1. Technical Field
This invention generally relates to data processing, and more specifically relates to the sending of digital information between computers such as computers on a network.
2. Background Art
Computer networks have been developed that allow computer systems to communicate with each other. In many computer networks, computers need to transfer large amounts of data over a transmission line. The computer often sends this data using a software program that creates a stack of work to do in memory. The software program then informs the transmission hardware there is data in the stack to be sent via a kickoff indicator set for the hardware. The hardware will then fetch information off this stack and handle sending the data to another computer processor or system across a transmission cable.
When information is passed along a cable, the transmission time can be long and often subject to errors introduced by noise. In many computer systems such as those described above, data is sent in packets and checked to ensure no packets have been dropped due to the noise of the cable. The computer at the receiving end informs the sending computer it has received completed data packets. Hence, for reliably connected systems, acknowledges need to be sent from the receiving system to the sending system and a mechanism in the sending system for handling acknowledges and resending dropped packets is required.
A common method for implementing a packet data transmission system is to have the sending side create, queue and send packets, and then wait for an acknowledge message to be returned before deleting the packets corresponding to the acknowledge message from the queue. If packets are lost due to errors, the sending side will time out, indicated by no acknowledge packet having been received in a defined period of time, and the sender will then resend the packets. Since any lost packets are still in the queue, this is a simple matter of resetting the “next packet to send” pointer back to the packet which timed out and resending the packets from that point in the queue.
In the prior art method, the sending queue needed to internally queue all the pending packets waiting for acknowledgment, including all the packets that are in flight on the transmission media. Increasing the length of the transmission media and hence the delay increases the number of data packets in flight. Also, increasing the transmission frequency increases the number of packets in flight.
In addition, to reduce the amount of bandwidth used to acknowledge packets received, acknowledge messages are often coalesced. In a coalesced system, rather than specifically acknowledging each individual packet, one acknowledge message may acknowledge multiple sent packets. Coalescing increases the difficulty of determining which packet is lost as there is not a one-one correspondence with packets sent to acknowledges received, and increases the number of packets that are held in the sending queue waiting for acknowledgment.

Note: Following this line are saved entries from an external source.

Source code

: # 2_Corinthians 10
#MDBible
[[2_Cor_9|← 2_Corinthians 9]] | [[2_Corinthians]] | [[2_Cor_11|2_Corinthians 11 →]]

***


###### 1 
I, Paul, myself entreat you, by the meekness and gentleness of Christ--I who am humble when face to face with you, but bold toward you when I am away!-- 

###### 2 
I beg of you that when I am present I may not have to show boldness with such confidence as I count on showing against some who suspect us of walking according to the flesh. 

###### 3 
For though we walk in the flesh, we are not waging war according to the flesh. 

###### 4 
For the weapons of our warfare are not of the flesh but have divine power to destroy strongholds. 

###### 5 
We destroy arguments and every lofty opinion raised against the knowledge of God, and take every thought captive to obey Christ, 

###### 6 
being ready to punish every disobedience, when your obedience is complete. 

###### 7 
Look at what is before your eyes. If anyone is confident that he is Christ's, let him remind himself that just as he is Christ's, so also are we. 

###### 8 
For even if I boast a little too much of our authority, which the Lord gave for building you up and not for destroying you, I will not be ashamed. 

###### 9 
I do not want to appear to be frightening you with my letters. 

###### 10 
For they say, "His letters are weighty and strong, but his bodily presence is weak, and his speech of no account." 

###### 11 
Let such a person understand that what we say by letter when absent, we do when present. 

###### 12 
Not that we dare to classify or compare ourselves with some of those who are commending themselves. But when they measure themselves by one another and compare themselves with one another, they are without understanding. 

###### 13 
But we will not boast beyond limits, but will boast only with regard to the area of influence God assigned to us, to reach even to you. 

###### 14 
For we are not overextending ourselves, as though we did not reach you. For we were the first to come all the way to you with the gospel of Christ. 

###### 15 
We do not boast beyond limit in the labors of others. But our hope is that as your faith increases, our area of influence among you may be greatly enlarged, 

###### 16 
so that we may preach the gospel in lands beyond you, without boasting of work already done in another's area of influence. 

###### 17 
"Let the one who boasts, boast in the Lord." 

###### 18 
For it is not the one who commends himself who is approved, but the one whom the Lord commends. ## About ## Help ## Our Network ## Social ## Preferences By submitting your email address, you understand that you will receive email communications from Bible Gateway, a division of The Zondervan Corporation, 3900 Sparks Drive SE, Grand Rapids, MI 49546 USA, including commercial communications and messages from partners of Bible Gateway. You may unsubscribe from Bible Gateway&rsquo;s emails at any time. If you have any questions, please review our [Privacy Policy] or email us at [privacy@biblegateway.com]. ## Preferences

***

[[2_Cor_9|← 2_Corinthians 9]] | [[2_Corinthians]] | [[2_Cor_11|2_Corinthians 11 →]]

The disadvantage of the prior art approach is that the number of packets that can be in flight is limited by the depth of the queue in the sending interface chip. For small packet sizes and short transmission times the queue size is manageable, but it can be seen that the size can grow substantially for larger packet sizes, increased transmission lengths and higher transmission speeds. Infiniband is an emerging high speed network interconnect technology. In an Infiniband system a 4 k packet is used. The prior art approach would require an increasing number of 4 k packets to achieve longer transmission lengths. For this reason, the required queue size becomes very costly. Thus traditional techniques for queuing packets are not economically feasible for high speed, long transmission line systems that need high reliability and efficient resending of dropped packets.